Tatsächlich aber mag man sich fragen, warum sich die Amerikaner noch immer als „Greatest Nation on Earth“ bezeichnen. Ein völlig überteuertes und dazu ineffektives Gesundheitssystem, ein marodes Bildungssystem, das öffentliche Verkehrswesen erinnert streckenweise an das eines Entwicklungslandes, bei Wahlen müssen die Menschen zum Teil stundenlang ausharren, die letzten beiden Kriege (Afghanistan und Irak) gerieten zu einer Farce, eine tiefe Kluft zwischen Reich und Arm und nach einem Hurrikan bleibt selbst Manhattan wochenlang ohne Strom.

Worauf seid ihr nur so verdammt stolz liebe Amis? Vom amerikanischen Traum ist nichts mehr übrig geblieben. Ihr seid keine geeinte Nation mehr und euer Führungsanspruch in der Welt rührt aus längst vergangenen Tagen. Die soziale Mobilität ist geringer als in den meisten anderen Industrieländern. Von wegen vom Tellerwäscher zum Millionär. Die oberen zehn Prozent teilen rund 50 Prozent des Gesamteinkommens unter sich auf. Der Sozialstaat wurde sukzessive abgebaut, während ein Strafstaat aufgebaut wurde. Die Gefängnisse fungieren als Staubsauger für den „Sozialmüll“.

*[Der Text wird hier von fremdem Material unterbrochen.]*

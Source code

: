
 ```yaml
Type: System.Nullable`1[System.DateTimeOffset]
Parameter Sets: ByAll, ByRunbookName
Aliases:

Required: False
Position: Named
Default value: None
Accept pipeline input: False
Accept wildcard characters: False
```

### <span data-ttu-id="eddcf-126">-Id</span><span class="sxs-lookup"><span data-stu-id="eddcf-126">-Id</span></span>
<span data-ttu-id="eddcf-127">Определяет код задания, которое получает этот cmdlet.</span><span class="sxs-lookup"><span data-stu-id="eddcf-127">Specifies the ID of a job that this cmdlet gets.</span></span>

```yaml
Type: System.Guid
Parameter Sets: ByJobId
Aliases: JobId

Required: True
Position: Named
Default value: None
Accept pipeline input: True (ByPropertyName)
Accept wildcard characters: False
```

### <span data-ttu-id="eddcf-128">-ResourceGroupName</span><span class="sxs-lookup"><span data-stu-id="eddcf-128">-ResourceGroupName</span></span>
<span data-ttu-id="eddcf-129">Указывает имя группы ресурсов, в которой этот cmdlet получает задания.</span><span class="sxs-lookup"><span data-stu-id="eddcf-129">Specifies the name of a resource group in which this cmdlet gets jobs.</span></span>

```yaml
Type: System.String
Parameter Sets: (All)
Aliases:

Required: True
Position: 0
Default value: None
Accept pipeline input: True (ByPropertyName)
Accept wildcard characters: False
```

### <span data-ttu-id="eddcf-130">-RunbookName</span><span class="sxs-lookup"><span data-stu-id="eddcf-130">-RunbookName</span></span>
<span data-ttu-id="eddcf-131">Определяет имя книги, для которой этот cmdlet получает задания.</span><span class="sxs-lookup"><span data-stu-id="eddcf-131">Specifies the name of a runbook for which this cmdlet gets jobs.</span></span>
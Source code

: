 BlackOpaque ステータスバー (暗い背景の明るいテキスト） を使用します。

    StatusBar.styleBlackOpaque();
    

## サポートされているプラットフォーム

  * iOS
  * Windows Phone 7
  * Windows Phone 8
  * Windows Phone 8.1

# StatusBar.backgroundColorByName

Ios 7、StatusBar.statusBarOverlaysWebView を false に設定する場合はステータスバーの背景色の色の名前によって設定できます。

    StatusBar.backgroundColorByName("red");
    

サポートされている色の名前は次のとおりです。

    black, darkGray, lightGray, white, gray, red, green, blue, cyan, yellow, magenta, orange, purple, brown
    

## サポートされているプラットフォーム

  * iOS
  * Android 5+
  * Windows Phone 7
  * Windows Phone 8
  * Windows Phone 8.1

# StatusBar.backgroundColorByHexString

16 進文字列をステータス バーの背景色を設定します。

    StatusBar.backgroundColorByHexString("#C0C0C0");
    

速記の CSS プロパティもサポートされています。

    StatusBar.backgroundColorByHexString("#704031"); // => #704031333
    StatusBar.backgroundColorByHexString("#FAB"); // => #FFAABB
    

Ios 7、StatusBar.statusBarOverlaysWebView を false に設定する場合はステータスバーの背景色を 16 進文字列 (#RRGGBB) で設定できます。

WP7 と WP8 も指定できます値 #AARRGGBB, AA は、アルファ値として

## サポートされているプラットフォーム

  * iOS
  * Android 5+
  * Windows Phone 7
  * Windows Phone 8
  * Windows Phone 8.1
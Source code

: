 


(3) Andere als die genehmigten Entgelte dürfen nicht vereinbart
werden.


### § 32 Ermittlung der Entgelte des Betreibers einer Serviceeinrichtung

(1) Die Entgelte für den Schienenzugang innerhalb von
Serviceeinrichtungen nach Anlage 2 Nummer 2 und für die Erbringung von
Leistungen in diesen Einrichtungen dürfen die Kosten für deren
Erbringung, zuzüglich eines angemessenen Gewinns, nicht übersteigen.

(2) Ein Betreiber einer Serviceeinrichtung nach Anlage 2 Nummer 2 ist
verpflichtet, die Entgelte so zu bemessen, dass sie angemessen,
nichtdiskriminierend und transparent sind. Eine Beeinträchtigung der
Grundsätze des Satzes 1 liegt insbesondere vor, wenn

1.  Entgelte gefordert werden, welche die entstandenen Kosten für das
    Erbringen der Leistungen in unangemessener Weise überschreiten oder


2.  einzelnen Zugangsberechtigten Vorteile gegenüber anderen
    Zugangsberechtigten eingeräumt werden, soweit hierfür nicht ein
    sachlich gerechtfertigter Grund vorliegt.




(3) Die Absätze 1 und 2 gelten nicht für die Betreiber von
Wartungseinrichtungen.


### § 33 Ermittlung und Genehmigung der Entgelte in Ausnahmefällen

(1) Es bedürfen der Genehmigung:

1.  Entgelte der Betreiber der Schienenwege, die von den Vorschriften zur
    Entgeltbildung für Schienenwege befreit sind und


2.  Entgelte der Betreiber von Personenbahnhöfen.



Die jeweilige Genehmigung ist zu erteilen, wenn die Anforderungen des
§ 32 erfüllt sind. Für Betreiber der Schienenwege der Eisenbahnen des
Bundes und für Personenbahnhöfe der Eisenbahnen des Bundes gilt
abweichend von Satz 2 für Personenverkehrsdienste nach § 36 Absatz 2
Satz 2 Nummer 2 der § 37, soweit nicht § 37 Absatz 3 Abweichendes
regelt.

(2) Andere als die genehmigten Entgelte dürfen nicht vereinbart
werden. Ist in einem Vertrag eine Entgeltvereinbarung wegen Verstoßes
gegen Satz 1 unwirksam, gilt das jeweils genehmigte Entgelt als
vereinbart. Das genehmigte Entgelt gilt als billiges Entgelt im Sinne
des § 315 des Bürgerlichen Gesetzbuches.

Ob Obama die gravierenden Probleme lösen und die gespaltene Nation wieder vereinen kann, erscheint mehr als fraglich. Wir aber haben unsere eigene Krise in Europa und genügend schier unlösbare Probleme vor der eigenen Tür. Warum schauen wir noch immer hoffnungsvoll über den großen Teich? Freilich, irgendwie ist Amerika überall, ob wirtschaftlich oder kulturell. Aber wir haben uns viel zu sehr angewöhnt, Amerika nachzueifern und so selbst diverse Fehlschüsse und gesellschaftliche Probleme ungefiltert adaptiert. Der große Bruder liegt im Sterben. Es ist Zeit, erwachsen zu werden und einen eigenen Weg zu gehen.